M’ont rejoint dans cette aventure deux compagnons de route : Dominique Brouttelande puis Albert Gauvin. Ce site leur doit beaucoup. A ce noyau de base, et au fil du temps, d’autres contributeurs plus occasionnels mais précieux sont venus se joindre, parmi lesquels :Gabriella Bosco, Hugo Savino, Ludivine Sereni, Raphaël Frangione, Shizuko Abe, Olivier Rachet, Nush Meynieux, Pierre Vermeersch, Olivier-P. Thébault, Pascal Boulanger, Laurent Magantin, Thelonious, Jean-Michel Lou, Benoît Monneret, Michaël Nooij, Lisa santos Silva, Danièle Robert, Jean-Hugues Larché...

Aujourd’hui mes pensées vont à Philippe Sollers et aussi son épouse Julia Kristeva et leur fils David dont il se préoccupait beaucoup, en silence.

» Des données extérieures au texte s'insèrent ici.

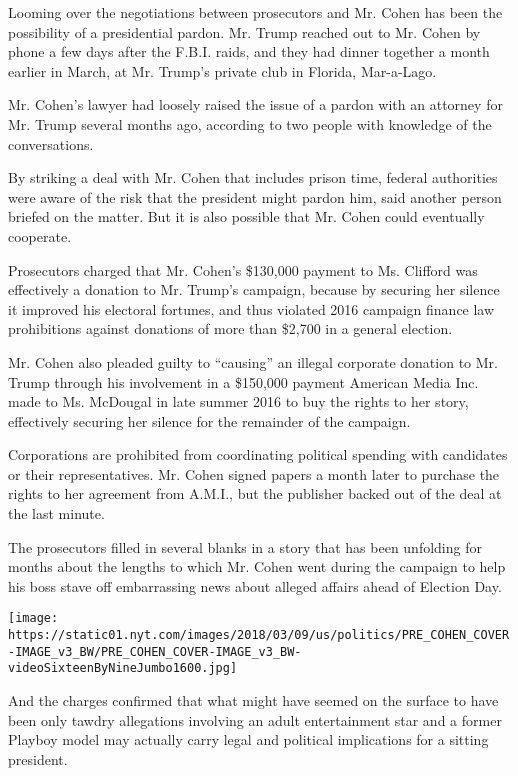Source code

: Looming over the negotiations between prosecutors and Mr. Cohen has been
the possibility of a presidential pardon. Mr. Trump reached out to Mr.
Cohen by phone a few days after the F.B.I. raids, and they had dinner
together a month earlier in March, at Mr. Trump's private club in
Florida, Mar-a-Lago.

Mr. Cohen's lawyer had loosely raised the issue of a pardon with an
attorney for Mr. Trump several months ago, according to two people with
knowledge of the conversations.

By striking a deal with Mr. Cohen that includes prison time, federal
authorities were aware of the risk that the president might pardon him,
said another person briefed on the matter. But it is also possible that
Mr. Cohen could eventually cooperate.

Prosecutors charged that Mr. Cohen's \$130,000 payment to Ms. Clifford
was effectively a donation to Mr. Trump's campaign, because by securing
her silence it improved his electoral fortunes, and thus violated 2016
campaign finance law prohibitions against donations of more than \$2,700
in a general election.

Mr. Cohen also pleaded guilty to ``causing'' an illegal corporate
donation to Mr. Trump through his involvement in a \$150,000 payment
American Media Inc. made to Ms. McDougal in late summer 2016 to buy the
rights to her story, effectively securing her silence for the remainder
of the campaign.

Corporations are prohibited from coordinating political spending with
candidates or their representatives. Mr. Cohen signed papers a month
later to purchase the rights to her agreement from A.M.I., but the
publisher backed out of the deal at the last minute.

The prosecutors filled in several blanks in a story that has been
unfolding for months about the lengths to which Mr. Cohen went during
the campaign to help his boss stave off embarrassing news about alleged
affairs ahead of Election Day.

\texttt{[image: https://static01.nyt.com/images/2018/03/09/us/politics/PRE\_COHEN\_COVER-IMAGE\_v3\_BW/PRE\_COHEN\_COVER-IMAGE\_v3\_BW-videoSixteenByNineJumbo1600.jpg]}

And the charges confirmed that what might have seemed on the surface to
have been only tawdry allegations involving an adult entertainment star
and a former Playboy model may actually carry legal and political
implications for a sitting president.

On le savait malade, et la perspective d’une issue fatale était là, mais elle me surprend quand même ce matin. Je ne m’y étais pas préparé, repoussant l’inéluctable aux calendes grecques, mais aujourd’hui l’inéluctable est là et je suis triste.

Sentiment de vide !

GIF

Un formidable « passeur »

A un moment où je n’avais pas encore beaucoup lu, il a été pour moi un formidable passeur, pour me guider dans l’immense Bibliothèque universelle, le monde de l’art (peinture, sculpture), et aussi de la musique.
Un triptyque royal !
J’ai aimé le découvrir à travers sa culture et son goût.

Ses recueils de textes sur la littérature et l’art « Guerre du goût », « Eloge de l’Infini » constituent une véritable caverne d’Ali Baba pour celui qui souhaite découvrir cette bibliothèque universelle. Ils rassemblent nombre de ses chroniques pour .le Monde des livres Et l’on doit ce trésor à une clause contractuelle qui excluait de son domaine « les auteurs vivants ». Il a donc rendu compte des auteurs morts de tous les temps, ces morts toujours vivants et même plus vivants que bien des contemporains. C’est ainsi que je suis tombé dans le chaudron de la potion magique à la sauce Sollers.

Un formidable passeur, c’est le qualificatif qui s’impose à moi

GIF

Aussi, un grand « appareilleur » de mots

Un autre qualificatif suit immédiatement pour moi : grand virtuose de la langue française


Illustration de benoit.monneret@gmail.com
GIF

Il excelle dans l’assemblage des mots et des citations, « l’appareillage  » dirait un maître-maçon tailleur de pierres, dans la tradition de ces artisans qui nous ont laissé les magnifiques murs de Cusco au Pérou. C’est aussi dans cet appareillage que Sollers introduit ses rapprochements inusuels et créatifs, de mots à effet esthétique et littéraire, ses formes paradoxales et elliptiques. Les mots dieu, déesse, jouissance, vie, mort se glissent dans les interstices sollersiens.

JPEG - 76.9 ko
Appareillage d’un mur de pierres à Cusco, Pérou (crédit : Yves Picq)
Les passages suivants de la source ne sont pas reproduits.